Author: Cecilia Kang

Did Verizon Wireless overreact in blocking 4Chan.org? Depends on whom you ask.

Verizon says it didn't block the popular online bulletin board, but "eliminated connectivity" to portions of 4Chan that appeared to be flooding the network with traffic from a denial of service attack. The nation's largest wireless service provider said it would restore service to the site by the end of Monday. "The most important thing we offer? Our network," Verizon spokesman James Gerace wrote in a blog. "When our network is attacked, or at risk of attack in a way that could harm our customers' ability to make and receive calls, or use wireless multimedia and data services, we jump to action." 4Chan, in an email to Post Tech late Monday, disagreed. "4Chan did *not* conduct any kind of 'malicious attack' against Verizon's network and was mostly certainly 'blocked'," wrote founder Christopher Poole.
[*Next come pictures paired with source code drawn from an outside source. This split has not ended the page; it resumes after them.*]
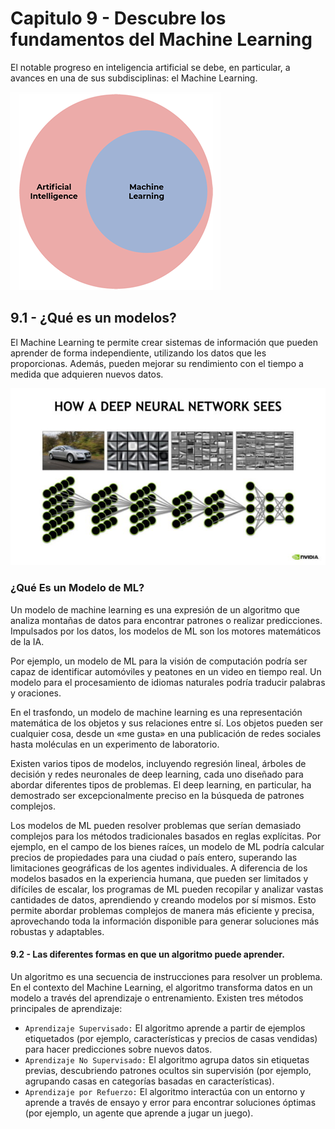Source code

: # Capitulo 9 - Descubre los fundamentos del Machine Learning 

El notable progreso en inteligencia artificial se debe, en particular, a avances en una de sus subdisciplinas: el Machine Learning.

![Machine Learning](./img/IMG-26.png)

## 9.1 - ¿Qué es un modelos?

El Machine Learning te permite crear sistemas de información que pueden aprender de forma independiente, utilizando los datos que les proporcionas. Además, pueden mejorar su rendimiento con el tiempo a medida que adquieren nuevos datos.

![Machine Learning](./img/modelo.jpg)

### ¿Qué Es un Modelo de ML?

Un modelo de machine learning es una expresión de un algoritmo que analiza montañas de datos para encontrar patrones o realizar predicciones. Impulsados por los datos, los modelos de ML son los motores matemáticos de la IA.

Por ejemplo, un modelo de ML para la visión de computación podría ser capaz de identificar automóviles y peatones en un video en tiempo real. Un modelo para el procesamiento de idiomas naturales podría traducir palabras y oraciones.

En el trasfondo, un modelo de machine learning es una representación matemática de los objetos y sus relaciones entre sí. Los objetos pueden ser cualquier cosa, desde un «me gusta» en una publicación de redes sociales hasta moléculas en un experimento de laboratorio.

Existen varios tipos de modelos, incluyendo regresión lineal, árboles de decisión y redes neuronales de deep learning, cada uno diseñado para abordar diferentes tipos de problemas. El deep learning, en particular, ha demostrado ser excepcionalmente preciso en la búsqueda de patrones complejos.

Los modelos de ML pueden resolver problemas que serían demasiado complejos para los métodos tradicionales basados en reglas explícitas. Por ejemplo, en el campo de los bienes raíces, un modelo de ML podría calcular precios de propiedades para una ciudad o país entero, superando las limitaciones geográficas de los agentes individuales. A diferencia de los modelos basados en la experiencia humana, que pueden ser limitados y difíciles de escalar, los programas de ML pueden recopilar y analizar vastas cantidades de datos, aprendiendo y creando modelos por sí mismos. Esto permite abordar problemas complejos de manera más eficiente y precisa, aprovechando toda la información disponible para generar soluciones más robustas y adaptables.

#### 9.2 - Las diferentes formas en que un algoritmo puede aprender.

Un algoritmo es una secuencia de instrucciones para resolver un problema. En el contexto del Machine Learning, el algoritmo transforma datos en un modelo a través del aprendizaje o entrenamiento. Existen tres métodos principales de aprendizaje:

- `Aprendizaje Supervisado:` El algoritmo aprende a partir de ejemplos etiquetados (por ejemplo, características y precios de casas vendidas) para hacer predicciones sobre nuevos datos.  
- `Aprendizaje No Supervisado:` El algoritmo agrupa datos sin etiquetas previas, descubriendo patrones ocultos sin supervisión (por ejemplo, agrupando casas en categorías basadas en características).  
- `Aprendizaje por Refuerzo:` El algoritmo interactúa con un entorno y aprende a través de ensayo y error para encontrar soluciones óptimas (por ejemplo, un agente que aprende a jugar un juego).  


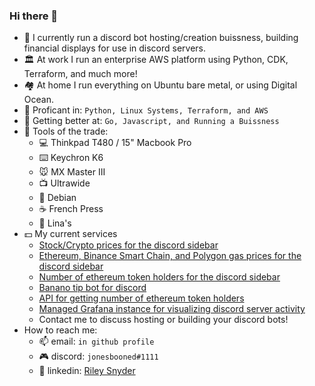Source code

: ### Hi there 👋

- 🔭 I currently run a discord bot hosting/creation buissness, building financial displays for use in discord servers.
- 🏛️ At work I run an enterprise AWS platform using Python, CDK, Terraform, and much more!
- 🏘️ At home I run everything on Ubuntu bare metal, or using Digital Ocean.
- 🐍 Proficant in: `Python, Linux Systems, Terraform, and AWS`
- 🏫 Getting better at: `Go, Javascript, and Running a Buissness`
- :wrench: Tools of the trade:
  - 💻 Thinkpad T480 / 15" Macbook Pro
  - ⌨️ Keychron K6
  - 🐭 MX Master III
  - 📺 Ultrawide
  - 🐧 Debian 
  - ☕️ French Press
  - 🌮 Lina's
- :dollar: My  current services
  - [Stock/Crypto prices for the discord sidebar](https://github.com/rssnyder/discord-stock-ticker)
  - [Ethereum, Binance Smart Chain, and Polygon gas prices for the discord sidebar](https://github.com/rssnyder/discord-crypto-gas-price)
  - [Number of ethereum token holders for the discord sidebar](https://github.com/rssnyder/discord-eth-token-holders)
  - [Banano tip bot for discord](https://discord.com/api/oauth2/authorize?client_id=843492628330053653&permissions=2147875904&scope=bot)
  - [API for getting number of ethereum token holders](https://github.com/rssnyder/eth-token-holders)
  - [Managed Grafana instance for visualizing discord server activity](https://github.com/rssnyder/discord-nerd-stats)
  - Contact me to discuss hosting or building your discord bots!
- How to reach me:
  - 📫 email: `in github profile`
  - 🎮 discord: `jonesbooned#1111`
  - 🤵 linkedin: [Riley Snyder](https://www.linkedin.com/in/rileysnyder/)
He said the company wasn't warned ahead of time that Verizon would block its sites and compared Verizon's actions to an episode with AT&T last year. So what happened over the weekend? According to 4Chan, a denial-of-service attack was launched on the company's servers, spoofing the originating IP addresses so that it appeared to be coming from the Web site. But Poole said the attack was limited. The public Interest group Free Press said that despite the origins of the problem, carriers such as Verizon need to inform online users and Web sites of such actions. And, it said, the episode underscored the need for clearer guidelines for how Internet service providers control traffic over their networks.